- What this task involves
Filter the listing for lines containing "feature를".
===
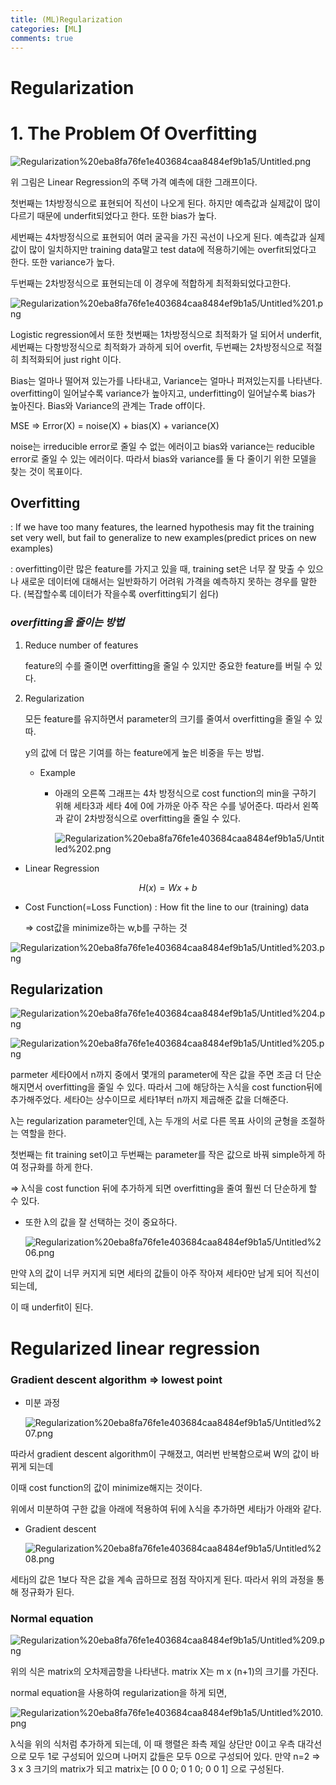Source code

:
 ```yaml
---
title: (ML)Regularization
categories: [ML]
comments: true
---
```


# Regularization

# 1. The Problem Of Overfitting

![Regularization%20eba8fa76fe1e403684caa8484ef9b1a5/Untitled.png](Regularization%20eba8fa76fe1e403684caa8484ef9b1a5/Untitled.png)

위 그림은 Linear Regression의 주택 가격 예측에 대한 그래프이다.

첫번째는 1차방정식으로 표현되어 직선이 나오게 된다. 하지만 예측값과 실제값이 많이 다르기 때문에 underfit되었다고 한다. 또한 bias가 높다.

세번째는 4차방정식으로 표현되어 여러 굴곡을 가진 곡선이 나오게 된다. 예측값과 실제값이 많이 일치하지만 training data말고 test data에 적용하기에는 overfit되었다고 한다. 또한 variance가 높다.

두번째는 2차방정식으로 표현되는데 이 경우에 적합하게 최적화되었다고한다.

![Regularization%20eba8fa76fe1e403684caa8484ef9b1a5/Untitled%201.png](Regularization%20eba8fa76fe1e403684caa8484ef9b1a5/Untitled%201.png)

Logistic regression에서 또한 첫번째는 1차방정식으로 최적화가 덜 되어서 underfit, 세번째는 다항방정식으로 최적화가 과하게 되어 overfit, 두번째는 2차방정식으로 적절히 최적화되어 just right 이다.

Bias는 얼마나 떨어져 있는가를 나타내고, Variance는 얼마나 퍼져있는지를 나타낸다. 
overfitting이 일어날수록 variance가 높아지고, underfitting이 일어날수록 bias가 높아진다.
Bias와 Variance의 관계는 Trade off이다. 

MSE ⇒ Error(X) = noise(X) + bias(X) + variance(X)

noise는 irreducible error로 줄일 수 없는 에러이고 bias와 variance는 reducible error로 줄일 수 있는 에러이다. 따라서 bias와 variance를 둘 다 줄이기 위한 모델을 찾는 것이 목표이다.

## Overfitting

: If we have too many features, the learned hypothesis may fit the training set very well, but fail to generalize to new examples(predict prices on new examples)

: overfitting이란 많은 feature를 가지고 있을 때, training set은 너무 잘 맞출 수 있으나 새로운 데이터에 대해서는 일반화하기 어려워 가격을 예측하지 못하는 경우를 말한다. (복잡할수록 데이터가 작을수록 overfitting되기 쉽다)

### *overfitting을 줄이는 방법*

1. Reduce number of features

    feature의 수를 줄이면 overfitting을 줄일 수 있지만 중요한 feature를 버릴 수 있다.

2. Regularization

    모든 feature를 유지하면서 parameter의 크기를 줄여서 overfitting을 줄일 수 있따.

    y의 값에 더 많은 기여를 하는 feature에게 높은 비중을 두는 방법.

    - Example
        - 아래의 오른쪽 그래프는 4차 방정식으로 cost function의 min을 구하기 위해 세타3과 세타 4에 0에 가까운 아주 작은 수를 넣어준다. 따라서 왼쪽과 같이 2차방정식으로 overfitting을 줄일 수 있다.

            ![Regularization%20eba8fa76fe1e403684caa8484ef9b1a5/Untitled%202.png](Regularization%20eba8fa76fe1e403684caa8484ef9b1a5/Untitled%202.png)

- Linear Regression

$$H(x)=Wx+b$$

- Cost Function(=Loss Function) : How fit the line to our (training) data

    ⇒ cost값을 minimize하는 w,b를 구하는 것

![Regularization%20eba8fa76fe1e403684caa8484ef9b1a5/Untitled%203.png](Regularization%20eba8fa76fe1e403684caa8484ef9b1a5/Untitled%203.png)

## Regularization

![Regularization%20eba8fa76fe1e403684caa8484ef9b1a5/Untitled%204.png](Regularization%20eba8fa76fe1e403684caa8484ef9b1a5/Untitled%204.png)

![Regularization%20eba8fa76fe1e403684caa8484ef9b1a5/Untitled%205.png](Regularization%20eba8fa76fe1e403684caa8484ef9b1a5/Untitled%205.png)

parmeter 세타0에서 n까지 중에서 몇개의 parameter에 작은 값을 주면 조금 더 단순해지면서 overfitting을 줄일 수 있다. 따라서 그에 해당하는 λ식을 cost function뒤에 추가해주었다. 세타0는 상수이므로 세타1부터 n까지 제곱해준 값을 더해준다.

λ는 regularization parameter인데, λ는 두개의 서로 다른 목표 사이의 균형을 조절하는 역할을 한다.

첫번째는 fit training set이고 두번째는 parameter를 작은 값으로 바꿔 simple하게 하여 정규화를 하게 한다. 

⇒ λ식을 cost function 뒤에 추가하게 되면 overfitting을 줄여 훨씬 더 단순하게 할 수 있다.

- 또한 λ의 값을 잘 선택하는 것이 중요하다.

    ![Regularization%20eba8fa76fe1e403684caa8484ef9b1a5/Untitled%206.png](Regularization%20eba8fa76fe1e403684caa8484ef9b1a5/Untitled%206.png)

만약  λ의 값이 너무 커지게 되면 세타의 값들이 아주 작아져 세타0만 남게 되어 직선이 되는데,

이 때 underfit이 된다.

# Regularized linear regression

### Gradient descent algorithm ⇒ lowest point

- 미분 과정

    ![Regularization%20eba8fa76fe1e403684caa8484ef9b1a5/Untitled%207.png](Regularization%20eba8fa76fe1e403684caa8484ef9b1a5/Untitled%207.png)

따라서 gradient descent algorithm이 구해졌고, 여러번 반복함으로써 W의 값이 바뀌게 되는데

이때 cost function의 값이 minimize해지는 것이다.

위에서 미분하여 구한 값을 아래에 적용하여 뒤에 λ식을 추가하면 세타j가 아래와 같다.

- Gradient descent

    ![Regularization%20eba8fa76fe1e403684caa8484ef9b1a5/Untitled%208.png](Regularization%20eba8fa76fe1e403684caa8484ef9b1a5/Untitled%208.png)

세타j의 값은 1보다 작은 값을 계속 곱하므로 점점 작아지게 된다. 따라서 위의 과정을 통해 정규화가 된다.

### Normal equation

![Regularization%20eba8fa76fe1e403684caa8484ef9b1a5/Untitled%209.png](Regularization%20eba8fa76fe1e403684caa8484ef9b1a5/Untitled%209.png)

위의 식은 matrix의 오차제곱항을 나타낸다. matrix X는 m x (n+1)의 크기를 가진다.

normal equation을 사용하여 regularization을 하게 되면,

![Regularization%20eba8fa76fe1e403684caa8484ef9b1a5/Untitled%2010.png](Regularization%20eba8fa76fe1e403684caa8484ef9b1a5/Untitled%2010.png)

 λ식을 위의 식처럼 추가하게 되는데, 이 때  행렬은 좌측 제일 상단만 0이고 우측 대각선으로 모두 1로 구성되어 있으며 나머지 값들은 모두 0으로 구성되어 있다. 만약 n=2 ⇒ 3 x 3 크기의 matrix가 되고 matrix는 [0 0 0; 0 1 0; 0 0 1] 으로 구성된다.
===
- Task result
: overfitting이란 많은 feature를 가지고 있을 때, training set은 너무 잘 맞출 수 있으나 새로운 데이터에 대해서는 일반화하기 어려워 가격을 예측하지 못하는 경우를 말한다. (복잡할수록 데이터가 작을수록 overfitting되기 쉽다)
    feature의 수를 줄이면 overfitting을 줄일 수 있지만 중요한 feature를 버릴 수 있다.
    모든 feature를 유지하면서 parameter의 크기를 줄여서 overfitting을 줄일 수 있따.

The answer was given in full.